According to the Telegraph, Mazlan Othman, a Malaysian astrophysicist and current head of the UN’s Office for Outer Space Affairs (Unoosa), is “set to be tasked with co-ordinating humanity’s response if and when extraterrestrials make contact.”
Aliens who landed on earth and asked: “Take me to your leader” would be directed to Mrs Othman.
She will set out the details of her proposed new role at a Royal Society conference in Buckinghamshire next week.
The 58-year-old is expected to tell delegates that the proposal has been prompted by the recent discovery of hundreds of planets orbiting other starts, which is thought to make the discovery of extraterrestrial life more probable than ever before.

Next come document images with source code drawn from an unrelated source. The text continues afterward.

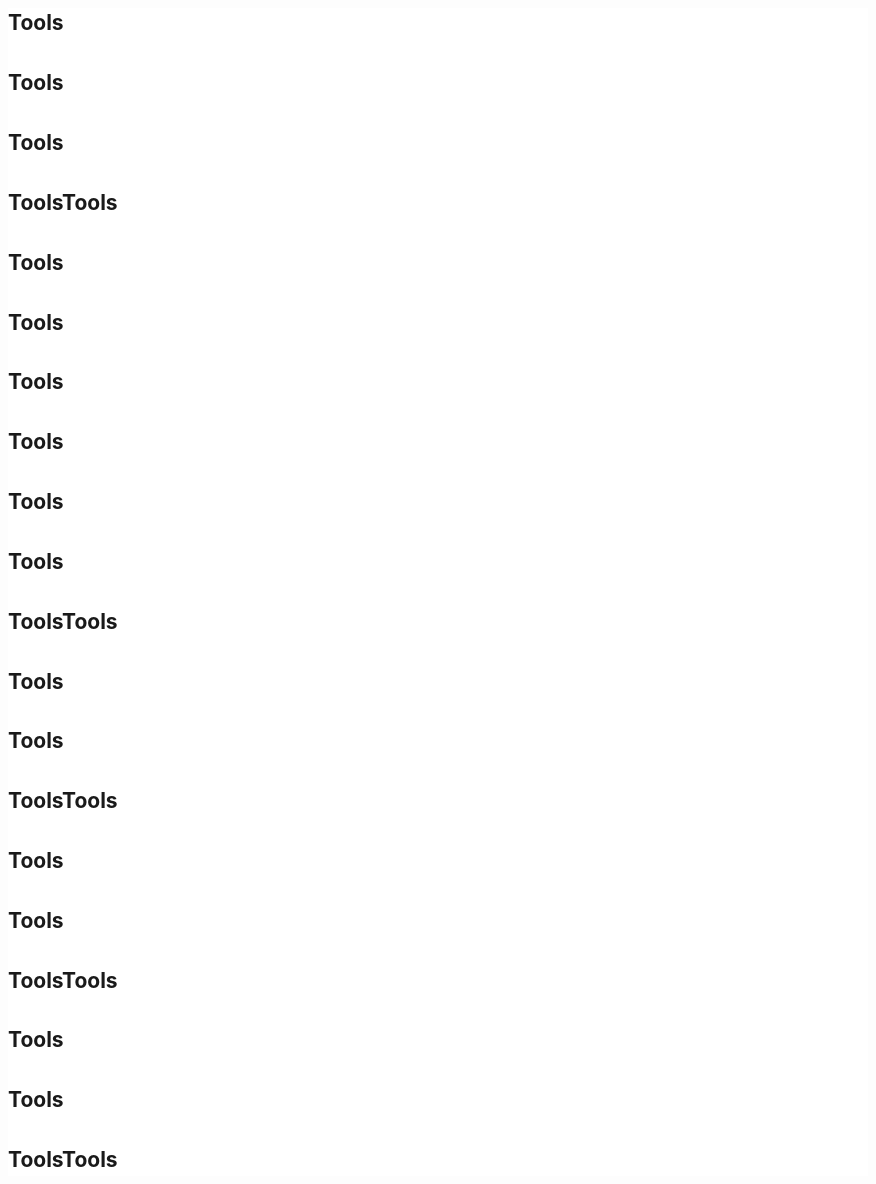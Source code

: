 ## Tools

## Tools

## Tools

## ToolsTools

## Tools

## Tools

## Tools

## Tools

## Tools

## Tools

## ToolsTools

## Tools

## Tools

## ToolsTools

## Tools

## Tools

## ToolsTools

## Tools

## Tools

## ToolsTools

The deeply head-scratching part of this is that, supposedly, under the Outer Space Treaty on 1967, “UN members agreed to protect Earth against contamination by alien species by ‘sterilising’ them.” Yes, yes, welcome to Earth, happy you got here in one piece and all that, it’s just that, well, please step into my office and put your feet–are those feet?–in these nice cold stirrups.
Yes, just forty or so years ago, sensible people in suits were formulating this as policy. I marvel at human weirdness.
I also wonder what Othman’s business card looks like.
10 thoughts on “Take me to your vet, no, your leader”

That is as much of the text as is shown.